Dataset items:
[Start of Attachment]

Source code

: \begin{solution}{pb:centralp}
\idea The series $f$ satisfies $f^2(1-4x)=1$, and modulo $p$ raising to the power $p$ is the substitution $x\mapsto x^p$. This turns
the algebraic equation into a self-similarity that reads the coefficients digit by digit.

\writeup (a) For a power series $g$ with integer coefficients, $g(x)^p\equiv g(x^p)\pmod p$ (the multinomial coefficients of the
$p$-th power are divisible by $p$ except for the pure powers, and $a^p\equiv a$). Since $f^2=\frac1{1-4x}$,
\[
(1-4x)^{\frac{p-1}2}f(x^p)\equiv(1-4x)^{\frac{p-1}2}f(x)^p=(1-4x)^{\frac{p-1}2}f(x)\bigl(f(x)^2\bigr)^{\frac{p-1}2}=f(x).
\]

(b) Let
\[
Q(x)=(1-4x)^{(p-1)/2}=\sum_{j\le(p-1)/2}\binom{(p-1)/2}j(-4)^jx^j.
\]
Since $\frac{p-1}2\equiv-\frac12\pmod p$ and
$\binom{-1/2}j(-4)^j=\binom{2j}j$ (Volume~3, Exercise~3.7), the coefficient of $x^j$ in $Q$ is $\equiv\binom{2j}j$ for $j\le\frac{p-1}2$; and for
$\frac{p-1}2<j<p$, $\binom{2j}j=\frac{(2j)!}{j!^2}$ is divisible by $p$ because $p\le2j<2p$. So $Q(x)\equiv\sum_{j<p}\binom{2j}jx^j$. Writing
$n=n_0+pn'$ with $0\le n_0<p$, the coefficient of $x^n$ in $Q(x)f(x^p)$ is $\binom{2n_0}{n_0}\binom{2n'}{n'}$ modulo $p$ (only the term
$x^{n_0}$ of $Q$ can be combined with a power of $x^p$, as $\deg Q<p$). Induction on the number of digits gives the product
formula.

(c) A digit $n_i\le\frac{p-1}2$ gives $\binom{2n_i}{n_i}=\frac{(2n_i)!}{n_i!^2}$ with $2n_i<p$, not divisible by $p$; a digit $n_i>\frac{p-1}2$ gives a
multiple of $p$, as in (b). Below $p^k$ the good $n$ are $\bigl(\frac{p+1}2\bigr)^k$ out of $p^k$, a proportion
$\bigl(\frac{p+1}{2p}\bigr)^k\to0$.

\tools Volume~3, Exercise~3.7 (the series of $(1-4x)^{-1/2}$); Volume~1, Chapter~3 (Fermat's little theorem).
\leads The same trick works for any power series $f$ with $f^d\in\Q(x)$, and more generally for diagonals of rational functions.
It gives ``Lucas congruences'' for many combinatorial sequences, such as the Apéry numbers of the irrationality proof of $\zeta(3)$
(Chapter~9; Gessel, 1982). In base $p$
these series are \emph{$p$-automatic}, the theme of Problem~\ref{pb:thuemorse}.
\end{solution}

[End of Attachment]

### EXERCISE GOAL
Each line above with the word "power" needs to be copied.

### SOLVED PROBLEM
\idea The series $f$ satisfies $f^2(1-4x)=1$, and modulo $p$ raising to the power $p$ is the substitution $x\mapsto x^p$. This turns
\writeup (a) For a power series $g$ with integer coefficients, $g(x)^p\equiv g(x^p)\pmod p$ (the multinomial coefficients of the
$p$-th power are divisible by $p$ except for the pure powers, and $a^p\equiv a$). Since $f^2=\frac1{1-4x}$,
$x^{n_0}$ of $Q$ can be combined with a power of $x^p$, as $\deg Q<p$). Induction on the number of digits gives the product
\leads The same trick works for any power series $f$ with $f^d\in\Q(x)$, and more generally for diagonals of rational functions.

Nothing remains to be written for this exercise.